* **Task to complete**
Tally up the lines below that include the word "avec". Answer with the number alone.

* **Source data**
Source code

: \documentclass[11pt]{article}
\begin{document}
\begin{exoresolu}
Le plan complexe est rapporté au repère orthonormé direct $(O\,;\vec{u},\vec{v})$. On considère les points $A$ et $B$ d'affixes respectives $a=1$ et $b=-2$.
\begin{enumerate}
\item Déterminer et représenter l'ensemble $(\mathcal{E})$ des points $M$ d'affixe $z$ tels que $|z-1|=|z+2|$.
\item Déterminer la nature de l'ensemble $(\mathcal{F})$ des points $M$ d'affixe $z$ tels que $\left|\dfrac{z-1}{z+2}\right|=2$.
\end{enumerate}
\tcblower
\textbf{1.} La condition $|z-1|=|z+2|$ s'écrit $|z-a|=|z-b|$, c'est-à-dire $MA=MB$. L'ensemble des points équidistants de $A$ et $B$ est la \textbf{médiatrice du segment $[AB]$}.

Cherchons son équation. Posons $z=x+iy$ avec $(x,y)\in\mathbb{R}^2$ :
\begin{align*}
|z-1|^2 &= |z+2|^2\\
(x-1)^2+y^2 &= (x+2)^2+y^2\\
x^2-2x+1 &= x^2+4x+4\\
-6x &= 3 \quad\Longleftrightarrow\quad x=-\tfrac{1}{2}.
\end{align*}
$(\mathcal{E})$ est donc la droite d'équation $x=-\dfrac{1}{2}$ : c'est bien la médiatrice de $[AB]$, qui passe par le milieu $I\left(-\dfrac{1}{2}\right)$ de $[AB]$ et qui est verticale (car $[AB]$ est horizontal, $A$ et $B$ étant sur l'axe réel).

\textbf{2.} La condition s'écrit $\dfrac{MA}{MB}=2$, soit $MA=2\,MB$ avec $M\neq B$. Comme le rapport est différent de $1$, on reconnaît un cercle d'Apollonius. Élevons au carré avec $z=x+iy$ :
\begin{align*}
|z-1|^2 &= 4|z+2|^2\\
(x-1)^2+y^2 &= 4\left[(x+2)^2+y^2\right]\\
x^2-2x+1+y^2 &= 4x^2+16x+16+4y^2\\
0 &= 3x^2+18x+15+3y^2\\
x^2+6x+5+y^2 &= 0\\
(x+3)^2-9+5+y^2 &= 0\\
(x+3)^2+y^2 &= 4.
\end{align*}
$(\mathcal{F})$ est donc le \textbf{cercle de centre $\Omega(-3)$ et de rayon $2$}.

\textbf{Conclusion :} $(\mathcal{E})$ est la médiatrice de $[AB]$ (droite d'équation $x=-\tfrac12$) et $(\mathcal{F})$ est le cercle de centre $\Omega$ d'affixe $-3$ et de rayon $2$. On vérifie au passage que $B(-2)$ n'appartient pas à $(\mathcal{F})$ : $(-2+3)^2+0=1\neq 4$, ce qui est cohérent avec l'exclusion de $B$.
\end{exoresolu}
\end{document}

* **Output for this exercise**
3